A côté du miroir.
Marcel Alalof
Je me souviens que nous étions sortis ensemble,il y a longtemps.Puis la vie sans heurt nous a séparés.Je ne sais pourquoi,je la rencontre toujours ou presque,lorsque je ne vais pas bien.Nous ne nous disons pas grand-chose ;il n'est pas nécessaire de parler,pour que le courant passe.Nous sommes assis côte-à-côte sur le banc d'un jardin public.Elle ne dit rien ;je suis bien.Ou, je la rencontre à la sortie de l'école,où elle a vraisemblablement déposé un enfant.Nous marchons de concert,sans parler ; je suis bien.Je sens quelquechose de doux qui circule entre nous.J'ai l'impression que ce serait moins bien si nous parlions.Je crois toujours que nous allons continuer à nous revoir.Puis,je me réveille,m'aperçois que j'ai rêvé,que tout cela est loin,mais ce doux rêve me laisse serein pendant plusieurs jours.
Un soir,j'ai rendez-vous avec une bande d'amis étudiants à Saint-Germain-Des-Prés.Il fait beau.Je suis en forme,un peu le boute-en-train.
Mes amis et moi,tous anciens étudiants à la fac de Droit, nous installons à la terrasse des »Deux Magots ».Nous sommes contents d'être ensemble.
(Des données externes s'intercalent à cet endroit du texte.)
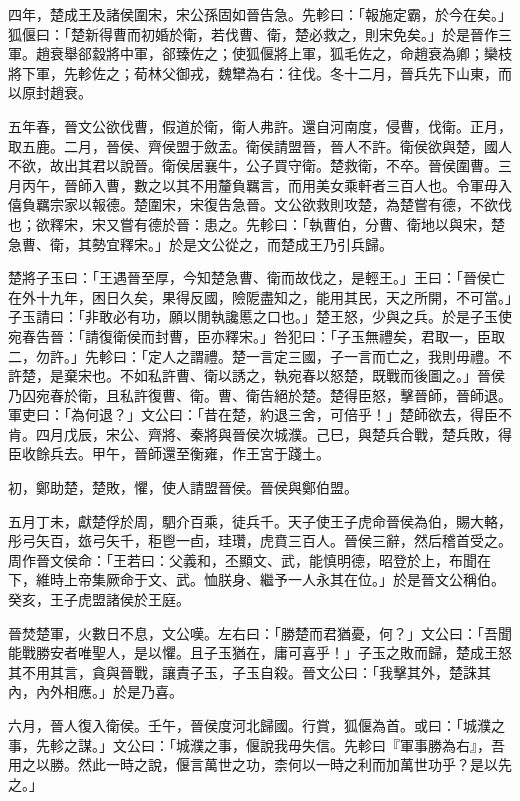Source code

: \begin{pinyinscope}
四年，楚成王及諸侯圍宋，宋公孫固如晉告急。先軫曰：「報施定霸，於今在矣。」狐偃曰：「楚新得曹而初婚於衛，若伐曹、衛，楚必救之，則宋免矣。」於是晉作三軍。趙衰舉郤縠將中軍，郤臻佐之；使狐偃將上軍，狐毛佐之，命趙衰為卿；欒枝將下軍，先軫佐之；荀林父御戎，魏犫為右：往伐。冬十二月，晉兵先下山東，而以原封趙衰。

五年春，晉文公欲伐曹，假道於衛，衛人弗許。還自河南度，侵曹，伐衛。正月，取五鹿。二月，晉侯、齊侯盟于斂盂。衛侯請盟晉，晉人不許。衛侯欲與楚，國人不欲，故出其君以說晉。衛侯居襄牛，公子買守衛。楚救衛，不卒。晉侯圍曹。三月丙午，晉師入曹，數之以其不用釐負羈言，而用美女乘軒者三百人也。令軍毋入僖負羈宗家以報德。楚圍宋，宋復告急晉。文公欲救則攻楚，為楚嘗有德，不欲伐也；欲釋宋，宋又嘗有德於晉：患之。先軫曰：「執曹伯，分曹、衛地以與宋，楚急曹、衛，其勢宜釋宋。」於是文公從之，而楚成王乃引兵歸。

楚將子玉曰：「王遇晉至厚，今知楚急曹、衛而故伐之，是輕王。」王曰：「晉侯亡在外十九年，困日久矣，果得反國，險阸盡知之，能用其民，天之所開，不可當。」子玉請曰：「非敢必有功，願以閒執讒慝之口也。」楚王怒，少與之兵。於是子玉使宛春告晉：「請復衛侯而封曹，臣亦釋宋。」咎犯曰：「子玉無禮矣，君取一，臣取二，勿許。」先軫曰：「定人之謂禮。楚一言定三國，子一言而亡之，我則毋禮。不許楚，是棄宋也。不如私許曹、衛以誘之，執宛春以怒楚，既戰而後圖之。」晉侯乃囚宛春於衛，且私許復曹、衛。曹、衛告絕於楚。楚得臣怒，擊晉師，晉師退。軍吏曰：「為何退？」文公曰：「昔在楚，約退三舍，可倍乎！」楚師欲去，得臣不肯。四月戊辰，宋公、齊將、秦將與晉侯次城濮。己巳，與楚兵合戰，楚兵敗，得臣收餘兵去。甲午，晉師還至衡雍，作王宮于踐土。

初，鄭助楚，楚敗，懼，使人請盟晉侯。晉侯與鄭伯盟。

五月丁未，獻楚俘於周，駟介百乘，徒兵千。天子使王子虎命晉侯為伯，賜大輅，彤弓矢百，玈弓矢千，秬鬯一卣，珪瓚，虎賁三百人。晉侯三辭，然后稽首受之。周作晉文侯命：「王若曰：父義和，丕顯文、武，能慎明德，昭登於上，布聞在下，維時上帝集厥命于文、武。恤朕身、繼予一人永其在位。」於是晉文公稱伯。癸亥，王子虎盟諸侯於王庭。

晉焚楚軍，火數日不息，文公嘆。左右曰：「勝楚而君猶憂，何？」文公曰：「吾聞能戰勝安者唯聖人，是以懼。且子玉猶在，庸可喜乎！」子玉之敗而歸，楚成王怒其不用其言，貪與晉戰，讓責子玉，子玉自殺。晉文公曰：「我擊其外，楚誅其內，內外相應。」於是乃喜。

六月，晉人復入衛侯。壬午，晉侯度河北歸國。行賞，狐偃為首。或曰：「城濮之事，先軫之謀。」文公曰：「城濮之事，偃說我毋失信。先軫曰『軍事勝為右』，吾用之以勝。然此一時之說，偃言萬世之功，柰何以一時之利而加萬世功乎？是以先之。」


\end{pinyinscope}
Je vois une jeune femme très élégante qui attend qu'une place se libère ;je me dis que je la connais.C'est elle,qui vient visiter mes rêves quand je ne suis pas bien.Elle ne m'a pas vu.Il suffirait que je fasse un geste pour me faire reconnaître,l'inviter à notre table.Un siège se libère à deux rangées derrière nous.Je sens qui'elle s'y installe.Je suis de demi-profil,elle ne peut pas ne pas me voir.Pire,je sais qu'elle sait que je l'ai vue.Plus les minutes passent,plus je me sens incapable de me faire reconnaître d'elle,comme si elle n'était pas réelle ou que je ne voulais pas qu'elle le soit,comme si elle n'était plus que dans le passé,ou un rêve!Une demi-heure plus tard,nous nous levons.En continuant à parler à mes amis,je me retourne ;d'un regard rapide, sans la fixer,je vois qu'elle est toujours assise à sa table.Elle me regarde,comme si j'étais devenu fou.